TASK OBJECTIVE
Of the lines below, report only those that contain "left".

GIVEN RECORDS below:

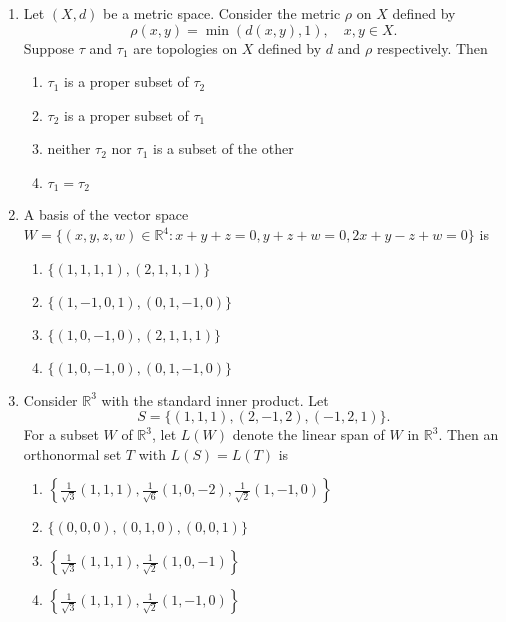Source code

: \documentclass[journal]{IEEEtran}
\numberwithin{equation}{enumi}
\numberwithin{figure}{enumi}
\begin{document}
\begin{enumerate}
\item Let $(X, d)$ be a metric space. Consider the metric $\rho$ on $X$ defined by
\[
\rho(x,y) = \min(d(x,y), 1), \quad x,y \in X.
\]
Suppose $\tau$ and $\tau_1$ are topologies on $X$ defined by $d$ and $\rho$ respectively. Then
\hfill{}

\begin{enumerate}
    \item $\tau_1$ is a proper subset of $\tau_2$
    \item $\tau_2$ is a proper subset of $\tau_1$
    \item neither $\tau_2$ nor $\tau_1$ is a subset of the other
    \item $\tau_1 = \tau_2$
\end{enumerate}



\item A basis of the vector space $W = \{(x,y,z,w) \in \mathbb{R}^4 : x + y + z = 0, y + z + w = 0, 2x + y - z + w = 0\}$ is  \hfill{}
\begin{enumerate}
    \item $\{(1,1,1,1), (2,1,1,1)\}$
    \item $\{(1,-1,0,1), (0,1,-1,0)\}$
    \item $\{(1,0,-1,0), (2,1,1,1)\}$
    \item $\{(1,0,-1,0), (0,1,-1,0)\}$
\end{enumerate}


\item Consider $\mathbb{R}^3$ with the standard inner product. Let\\
\[
S = \{(1,1,1), (2,-1,2), (-1,2,1)\}.
\]
For a subset $W$ of $\mathbb{R}^3$, let $L(W)$ denote the linear span of $W$ in $\mathbb{R}^3$. Then an orthonormal set $T$ with $L(S) = L(T)$ is  \hfill{}\\

\begin{multicols}{2}
    \begin{enumerate}
        \item $\left\{ \frac{1}{\sqrt{3}}(1,1,1), \frac{1}{\sqrt{6}}(1,0,-2), \frac{1}{\sqrt{2}}(1,-1,0) \right\}$ 
        \item $\{(0,0,0), (0,1,0), (0,0,1)\}$
        \item $\left\{ \frac{1}{\sqrt{3}}(1,1,1), \frac{1}{\sqrt{2}}(1,0,-1) \right\}$        \item $\left\{ \frac{1}{\sqrt{3}}(1,1,1), \frac{1}{\sqrt{2}}(1,-1,0) \right\}$
    \end{enumerate}
    \end{multicols}



\end{enumerate}
\end{document}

End of GIVEN RECORDS.

REPLY TO THE TASK
        \item $\left\{ \frac{1}{\sqrt{3}}(1,1,1), \frac{1}{\sqrt{6}}(1,0,-2), \frac{1}{\sqrt{2}}(1,-1,0) \right\}$ 
        \item $\left\{ \frac{1}{\sqrt{3}}(1,1,1), \frac{1}{\sqrt{2}}(1,0,-1) \right\}$        \item $\left\{ \frac{1}{\sqrt{3}}(1,1,1), \frac{1}{\sqrt{2}}(1,-1,0) \right\}$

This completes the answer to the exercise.